Quarterly GDP rose 2.3%, following a 0.6% rise in the first quarter, the Commerce Department said Thursday. Economists on average had expected a 2.6% growth rate for the second quarter, but “the growth composition pointed to firming domestic fundamentals,” according to Reuters.
“The Fed on Wednesday described the economy as expanding ‘moderately’ while upgrading its view of the labor market and saying housing had shown ‘additional’ improvement,” Reuters wrote.
Personal consumption expenditures rose 2.9% in the second quarter, compared with an increase of 1.8% in the first, Commerce said. The savings rate fell to 4.8% from 5.2%. Exports rose 5.3%, in contrast to a decrease of 6% during the last quarter.
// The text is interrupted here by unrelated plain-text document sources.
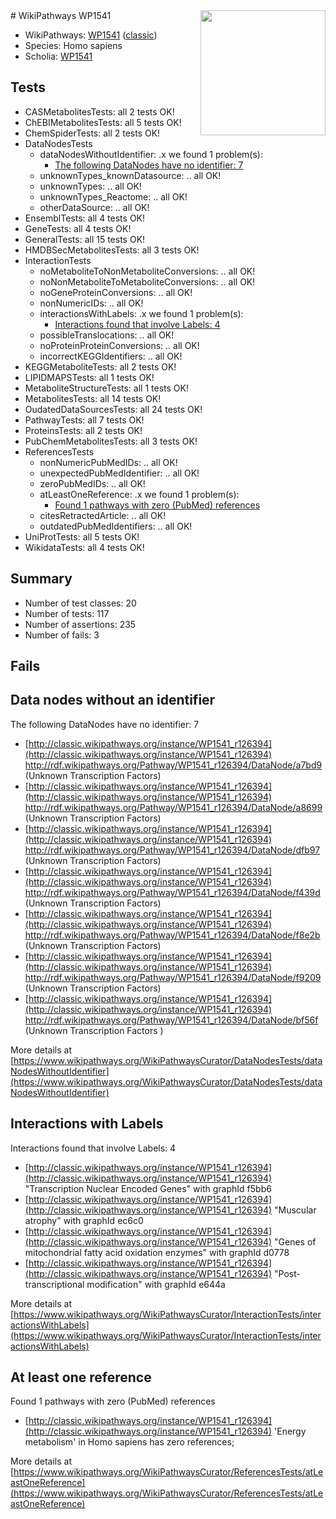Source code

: <img style="float: right; width: 200px" src="https://upload.wikimedia.org/wikipedia/commons/thumb/8/83/Wplogo_with_text_500.png/640px-Wplogo_with_text_500.png" />
# WikiPathways WP1541

* WikiPathways: [WP1541](https://wikipathways.org/pathways/WP1541) ([classic](https://classic.wikipathways.org/instance/WP1541))
* Species: Homo sapiens
* Scholia: [WP1541](https://scholia.toolforge.org/wikipathways/WP1541)
## Tests
* CASMetabolitesTests: all 2 tests OK!
* ChEBIMetabolitesTests: all 5 tests OK!
* ChemSpiderTests: all 2 tests OK!
* DataNodesTests
    * dataNodesWithoutIdentifier: .x we found 1 problem(s):
        * [The following DataNodes have no identifier: 7](#d2d32fa6)
    * unknownTypes_knownDatasource: .. all OK!
    * unknownTypes: .. all OK!
    * unknownTypes_Reactome: .. all OK!
    * otherDataSource: .. all OK!
* EnsemblTests: all 4 tests OK!
* GeneTests: all 4 tests OK!
* GeneralTests: all 15 tests OK!
* HMDBSecMetabolitesTests: all 3 tests OK!
* InteractionTests
    * noMetaboliteToNonMetaboliteConversions: .. all OK!
    * noNonMetaboliteToMetaboliteConversions: .. all OK!
    * noGeneProteinConversions: .. all OK!
    * nonNumericIDs: .. all OK!
    * interactionsWithLabels: .x we found 1 problem(s):
        * [Interactions found that involve Labels: 4](#630d267b)
    * possibleTranslocations: .. all OK!
    * noProteinProteinConversions: .. all OK!
    * incorrectKEGGIdentifiers: .. all OK!
* KEGGMetaboliteTests: all 2 tests OK!
* LIPIDMAPSTests: all 1 tests OK!
* MetaboliteStructureTests: all 1 tests OK!
* MetabolitesTests: all 14 tests OK!
* OudatedDataSourcesTests: all 24 tests OK!
* PathwayTests: all 7 tests OK!
* ProteinsTests: all 2 tests OK!
* PubChemMetabolitesTests: all 3 tests OK!
* ReferencesTests
    * nonNumericPubMedIDs: .. all OK!
    * unexpectedPubMedIdentifier: .. all OK!
    * zeroPubMedIDs: .. all OK!
    * atLeastOneReference: .x we found 1 problem(s):
        * [Found 1 pathways with zero (PubMed) references](#d0a459f0)
    * citesRetractedArticle: .. all OK!
    * outdatedPubMedIdentifiers: .. all OK!
* UniProtTests: all 5 tests OK!
* WikidataTests: all 4 tests OK!


## Summary

* Number of test classes: 20
* Number of tests: 117
* Number of assertions: 235
* Number of fails: 3

## Fails

<a name="d2d32fa6" />

## Data nodes without an identifier

The following DataNodes have no identifier: 7

* [http://classic.wikipathways.org/instance/WP1541_r126394](http://classic.wikipathways.org/instance/WP1541_r126394) http://rdf.wikipathways.org/Pathway/WP1541_r126394/DataNode/a7bd9 (Unknown Transcription Factors)
* [http://classic.wikipathways.org/instance/WP1541_r126394](http://classic.wikipathways.org/instance/WP1541_r126394) http://rdf.wikipathways.org/Pathway/WP1541_r126394/DataNode/a8699 (Unknown Transcription Factors)
* [http://classic.wikipathways.org/instance/WP1541_r126394](http://classic.wikipathways.org/instance/WP1541_r126394) http://rdf.wikipathways.org/Pathway/WP1541_r126394/DataNode/dfb97 (Unknown Transcription Factors)
* [http://classic.wikipathways.org/instance/WP1541_r126394](http://classic.wikipathways.org/instance/WP1541_r126394) http://rdf.wikipathways.org/Pathway/WP1541_r126394/DataNode/f439d (Unknown Transcription Factors)
* [http://classic.wikipathways.org/instance/WP1541_r126394](http://classic.wikipathways.org/instance/WP1541_r126394) http://rdf.wikipathways.org/Pathway/WP1541_r126394/DataNode/f8e2b (Unknown Transcription Factors)
* [http://classic.wikipathways.org/instance/WP1541_r126394](http://classic.wikipathways.org/instance/WP1541_r126394) http://rdf.wikipathways.org/Pathway/WP1541_r126394/DataNode/f9209 (Unknown Transcription Factors)
* [http://classic.wikipathways.org/instance/WP1541_r126394](http://classic.wikipathways.org/instance/WP1541_r126394) http://rdf.wikipathways.org/Pathway/WP1541_r126394/DataNode/bf56f (Unknown Transcription Factors )


More details at [https://www.wikipathways.org/WikiPathwaysCurator/DataNodesTests/dataNodesWithoutIdentifier](https://www.wikipathways.org/WikiPathwaysCurator/DataNodesTests/dataNodesWithoutIdentifier)

<a name="630d267b" />

## Interactions with Labels

Interactions found that involve Labels: 4

* [http://classic.wikipathways.org/instance/WP1541_r126394](http://classic.wikipathways.org/instance/WP1541_r126394) "Transcription Nuclear 
Encoded Genes" with graphId f5bb6
* [http://classic.wikipathways.org/instance/WP1541_r126394](http://classic.wikipathways.org/instance/WP1541_r126394) "Muscular atrophy" with graphId ec6c0
* [http://classic.wikipathways.org/instance/WP1541_r126394](http://classic.wikipathways.org/instance/WP1541_r126394) "Genes of mitochondrial 
fatty acid oxidation
enzymes" with graphId d0778
* [http://classic.wikipathways.org/instance/WP1541_r126394](http://classic.wikipathways.org/instance/WP1541_r126394) "Post-transcriptional modification" with graphId e644a


More details at [https://www.wikipathways.org/WikiPathwaysCurator/InteractionTests/interactionsWithLabels](https://www.wikipathways.org/WikiPathwaysCurator/InteractionTests/interactionsWithLabels)

<a name="d0a459f0" />

## At least one reference

Found 1 pathways with zero (PubMed) references

* [http://classic.wikipathways.org/instance/WP1541_r126394](http://classic.wikipathways.org/instance/WP1541_r126394) 'Energy metabolism' in Homo sapiens has zero references; 


More details at [https://www.wikipathways.org/WikiPathwaysCurator/ReferencesTests/atLeastOneReference](https://www.wikipathways.org/WikiPathwaysCurator/ReferencesTests/atLeastOneReference)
Imports (a subtraction in the calculation of GDP) rose 3.5%, compared with an increase of 7.1% in the first quarter.
“However, the energy sector continued to weigh on growth as it struggles with the lingering effects of deep spending cuts by oil-field companies like Schlumberger and Halliburton in the aftermath of a more than 60% plunge in crude oil prices last year,” Reuters wrote.
As whole, private businesses increased inventories $110 billion in the second quarter, compared with an increase of $112.8 billion in the first quarter.
The revision to first-quarter growth (it was originally forecast as a 0.2% contraction) reflected steps taken by the government to refine the seasonal adjustment for some components of GDP.